Directions for this task: For each line below with the word "into", write out a copy.

Stored data:
.....

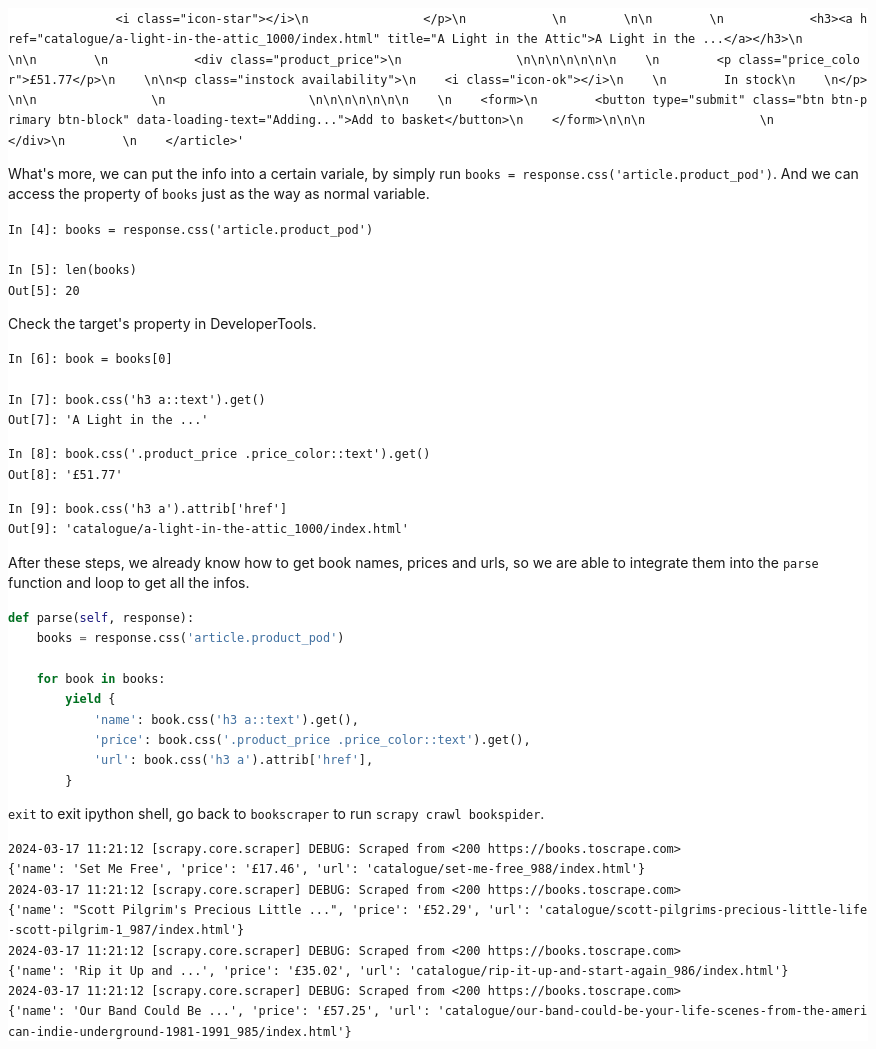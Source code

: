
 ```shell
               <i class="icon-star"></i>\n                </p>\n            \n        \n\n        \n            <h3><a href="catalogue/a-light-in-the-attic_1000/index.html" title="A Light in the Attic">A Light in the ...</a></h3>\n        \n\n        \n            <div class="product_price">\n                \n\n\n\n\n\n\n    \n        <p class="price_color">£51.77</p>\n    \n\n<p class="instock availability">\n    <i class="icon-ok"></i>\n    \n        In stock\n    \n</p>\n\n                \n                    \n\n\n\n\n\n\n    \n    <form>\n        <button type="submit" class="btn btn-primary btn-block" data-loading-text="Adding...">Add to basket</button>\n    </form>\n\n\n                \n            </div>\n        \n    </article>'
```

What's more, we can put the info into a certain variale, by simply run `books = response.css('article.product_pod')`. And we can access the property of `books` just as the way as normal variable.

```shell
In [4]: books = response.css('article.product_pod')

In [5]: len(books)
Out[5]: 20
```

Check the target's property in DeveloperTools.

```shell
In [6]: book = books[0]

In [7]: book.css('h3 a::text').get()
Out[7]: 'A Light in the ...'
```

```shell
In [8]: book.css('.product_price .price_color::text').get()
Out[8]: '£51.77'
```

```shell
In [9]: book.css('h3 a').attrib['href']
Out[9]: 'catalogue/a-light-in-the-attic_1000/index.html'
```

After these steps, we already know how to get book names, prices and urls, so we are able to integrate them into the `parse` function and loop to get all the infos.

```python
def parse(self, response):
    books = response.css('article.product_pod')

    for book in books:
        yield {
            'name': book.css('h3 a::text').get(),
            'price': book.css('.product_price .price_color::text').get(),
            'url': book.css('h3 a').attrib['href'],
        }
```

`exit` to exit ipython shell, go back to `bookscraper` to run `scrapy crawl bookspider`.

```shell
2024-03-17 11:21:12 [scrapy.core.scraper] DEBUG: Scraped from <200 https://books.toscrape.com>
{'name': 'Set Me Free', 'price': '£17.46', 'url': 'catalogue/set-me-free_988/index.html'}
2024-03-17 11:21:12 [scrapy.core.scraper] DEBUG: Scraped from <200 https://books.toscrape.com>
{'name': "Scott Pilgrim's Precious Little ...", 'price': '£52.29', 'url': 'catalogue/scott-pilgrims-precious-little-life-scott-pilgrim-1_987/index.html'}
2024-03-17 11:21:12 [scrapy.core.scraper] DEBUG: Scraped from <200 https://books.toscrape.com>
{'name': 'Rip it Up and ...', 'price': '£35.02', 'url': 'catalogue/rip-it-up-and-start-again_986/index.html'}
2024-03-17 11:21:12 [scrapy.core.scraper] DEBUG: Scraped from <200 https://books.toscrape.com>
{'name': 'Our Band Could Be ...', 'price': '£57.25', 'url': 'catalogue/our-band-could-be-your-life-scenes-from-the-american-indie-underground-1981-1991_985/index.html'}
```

.....

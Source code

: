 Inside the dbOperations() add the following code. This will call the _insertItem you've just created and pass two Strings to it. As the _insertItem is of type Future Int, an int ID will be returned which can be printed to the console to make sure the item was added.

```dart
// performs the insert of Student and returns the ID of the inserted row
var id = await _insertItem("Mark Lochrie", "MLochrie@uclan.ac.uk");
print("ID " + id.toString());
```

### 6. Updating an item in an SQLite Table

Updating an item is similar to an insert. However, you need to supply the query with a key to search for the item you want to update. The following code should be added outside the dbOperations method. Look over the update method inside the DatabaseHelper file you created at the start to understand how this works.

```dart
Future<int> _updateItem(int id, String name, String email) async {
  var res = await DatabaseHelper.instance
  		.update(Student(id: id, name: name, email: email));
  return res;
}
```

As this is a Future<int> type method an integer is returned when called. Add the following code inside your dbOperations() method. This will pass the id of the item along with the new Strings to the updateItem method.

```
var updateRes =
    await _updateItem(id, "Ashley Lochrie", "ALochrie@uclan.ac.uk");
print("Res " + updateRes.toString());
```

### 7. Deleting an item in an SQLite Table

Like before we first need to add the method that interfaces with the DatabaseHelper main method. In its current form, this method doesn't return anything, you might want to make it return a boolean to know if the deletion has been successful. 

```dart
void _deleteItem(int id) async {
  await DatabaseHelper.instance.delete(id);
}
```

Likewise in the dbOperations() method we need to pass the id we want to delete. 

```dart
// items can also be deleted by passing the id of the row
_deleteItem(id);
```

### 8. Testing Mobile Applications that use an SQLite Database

.....

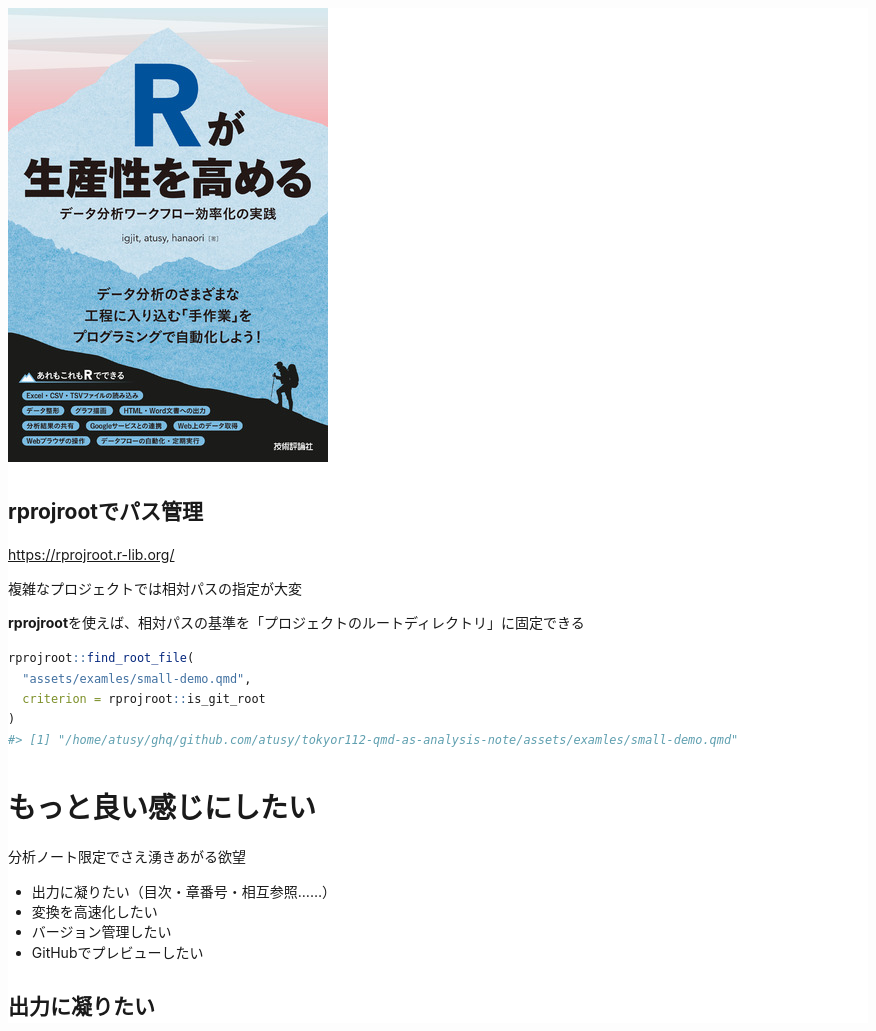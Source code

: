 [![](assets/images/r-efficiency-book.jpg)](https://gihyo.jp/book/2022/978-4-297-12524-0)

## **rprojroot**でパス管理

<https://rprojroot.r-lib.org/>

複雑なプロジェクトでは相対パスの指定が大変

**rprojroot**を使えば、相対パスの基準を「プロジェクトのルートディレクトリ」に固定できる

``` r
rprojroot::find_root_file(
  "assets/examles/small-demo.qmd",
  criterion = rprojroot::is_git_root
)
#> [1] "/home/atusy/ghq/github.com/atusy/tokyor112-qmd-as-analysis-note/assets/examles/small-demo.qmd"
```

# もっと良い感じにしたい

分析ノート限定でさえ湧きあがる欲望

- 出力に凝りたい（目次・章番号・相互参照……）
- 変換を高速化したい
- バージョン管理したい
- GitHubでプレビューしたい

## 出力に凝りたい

.....

Written answer:
What's more, we can put the info into a certain variale, by simply run `books = response.css('article.product_pod')`. And we can access the property of `books` just as the way as normal variable.
After these steps, we already know how to get book names, prices and urls, so we are able to integrate them into the `parse` function and loop to get all the infos.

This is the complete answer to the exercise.